There was stillness all round the mountain road; a positive desolation of silence from which even the wondrous beauty of the scene could not distract the mind. Joy absolutely refused to sit in the carriage which was now properly hooded. She threw on the cloak which she had brought with her and stood out on the open road where she could enjoy the scene undisturbed by human proximity. As she stood, the velvet black cloud was rent by a blinding sheet of lightning which seemed for a moment to be shaped like a fiery tree, roots upward in the sky. Close following came such a mighty peal of thunder that her heart shook. Ordinarily Joy was not timorous, and for thunder she had no fear. But this was simply terrific; it seemed to burst right over her head and to roll around her in a prolonged titanic roar. She was about to run to the carriage when she heard the shrieks of fear from the two women; the driver was on his knees on the road praying. Joy felt that all she could do to help her mother and aunt would be to keep calm—as calm as she could.

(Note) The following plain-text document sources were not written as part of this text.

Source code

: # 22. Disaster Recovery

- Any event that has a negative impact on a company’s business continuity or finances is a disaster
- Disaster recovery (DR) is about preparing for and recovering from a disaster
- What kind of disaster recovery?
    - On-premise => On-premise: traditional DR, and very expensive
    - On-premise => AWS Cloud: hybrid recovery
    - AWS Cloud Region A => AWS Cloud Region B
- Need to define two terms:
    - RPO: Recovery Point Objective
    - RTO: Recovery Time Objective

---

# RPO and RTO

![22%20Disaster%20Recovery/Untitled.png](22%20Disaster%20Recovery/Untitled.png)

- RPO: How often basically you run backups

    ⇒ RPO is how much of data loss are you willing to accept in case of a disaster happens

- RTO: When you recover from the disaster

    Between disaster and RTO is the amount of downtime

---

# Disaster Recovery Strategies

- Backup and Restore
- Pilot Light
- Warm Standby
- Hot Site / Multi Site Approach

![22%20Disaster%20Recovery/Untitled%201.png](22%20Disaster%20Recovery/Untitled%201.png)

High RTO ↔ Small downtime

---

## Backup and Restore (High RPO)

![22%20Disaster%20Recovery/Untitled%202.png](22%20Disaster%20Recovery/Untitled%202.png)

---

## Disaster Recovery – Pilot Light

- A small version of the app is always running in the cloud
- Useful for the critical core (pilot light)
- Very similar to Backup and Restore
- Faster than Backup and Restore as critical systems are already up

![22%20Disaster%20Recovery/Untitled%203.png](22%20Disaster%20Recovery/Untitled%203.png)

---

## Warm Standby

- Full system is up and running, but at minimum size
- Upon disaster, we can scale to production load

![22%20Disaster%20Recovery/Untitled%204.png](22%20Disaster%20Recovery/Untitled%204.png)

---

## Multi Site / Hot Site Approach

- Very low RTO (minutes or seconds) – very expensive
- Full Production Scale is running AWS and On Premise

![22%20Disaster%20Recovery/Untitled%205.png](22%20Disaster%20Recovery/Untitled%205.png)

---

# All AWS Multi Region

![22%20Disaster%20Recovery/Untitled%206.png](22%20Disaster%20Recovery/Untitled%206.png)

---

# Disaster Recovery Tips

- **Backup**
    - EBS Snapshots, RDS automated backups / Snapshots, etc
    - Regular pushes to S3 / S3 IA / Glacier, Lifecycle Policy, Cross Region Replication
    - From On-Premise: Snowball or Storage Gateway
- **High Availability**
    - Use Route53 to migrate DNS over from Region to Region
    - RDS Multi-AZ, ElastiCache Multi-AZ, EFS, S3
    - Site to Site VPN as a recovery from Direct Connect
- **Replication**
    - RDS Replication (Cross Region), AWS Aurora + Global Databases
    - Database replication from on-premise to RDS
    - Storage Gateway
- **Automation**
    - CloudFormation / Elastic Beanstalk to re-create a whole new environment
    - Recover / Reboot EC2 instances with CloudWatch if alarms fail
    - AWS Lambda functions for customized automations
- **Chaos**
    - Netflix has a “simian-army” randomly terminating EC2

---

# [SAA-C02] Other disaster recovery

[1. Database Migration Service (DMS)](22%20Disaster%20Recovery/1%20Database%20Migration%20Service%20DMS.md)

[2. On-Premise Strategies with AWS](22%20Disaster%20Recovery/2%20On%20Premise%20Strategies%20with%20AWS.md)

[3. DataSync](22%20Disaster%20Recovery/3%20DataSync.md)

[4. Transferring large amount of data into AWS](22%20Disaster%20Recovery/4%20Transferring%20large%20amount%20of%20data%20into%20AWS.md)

So she moved her hand and called out cheerfully:

"Don't be afraid! It is all right; the lightning has passed us!" As she spoke the rain came down in torrents. It was tropical; in a few seconds the open road was running like a river, ankle deep. By the exercise of her will the girl's courage had risen. She could now actually enjoy what was before her. Far out to sea the black cloud still hung, but it was broken up in great masses which seemed to dip into the sea. It was almost as dark as night; so dark that the expanse became lit by the lightning flashes. In one of these she saw three separate water-spouts. The sea appeared to have risen as the cloud sank, and now were far apart three great whirling pillars like hour-glasses. And then, wonder of wonders, without turning her head but only her eyes she could see away to the left a whole world of green expanse backed up by the mountains of Calabria. With each second the sinking sun brought into view some new hilltop flaming in the glow. A little way in front of her at the southern side of the peninsula the copper dome of the church at Vietri glowed like a ball of fire. Away to the south on the edge of the sea rose the many columns of the majestic ruins of Pæstum, standing still and solemn as if untouchable by stress of storm or time.

Joy stood entranced, as though the eyes of her soul had opened on a new world. She hardly dared to breathe. The pelting of the rainstorm, the rush of the water round her feet, the crash, and roar of the thunder or the hissing glare of the lightning did not move or disturb her. It was all a sort of baptism into a new life.

Joy Ogilvie, like all persons of emotional nature, had quick sympathy with natural forces and the moods of nature. The experience of the day, based on the superlative beauty around her, had waked all the emotional nature within her. Naples is always at spring time; and the young heart finding naturally its place amongst the things that germinate and develop unconsciously, swayed with and was swayed by the impulses of her sex. Beauty and manhood had twin position in her virgin breast.

Aunt Judy's insight or prophesy was being realised quicker than she thought. Joy's sex had found her out!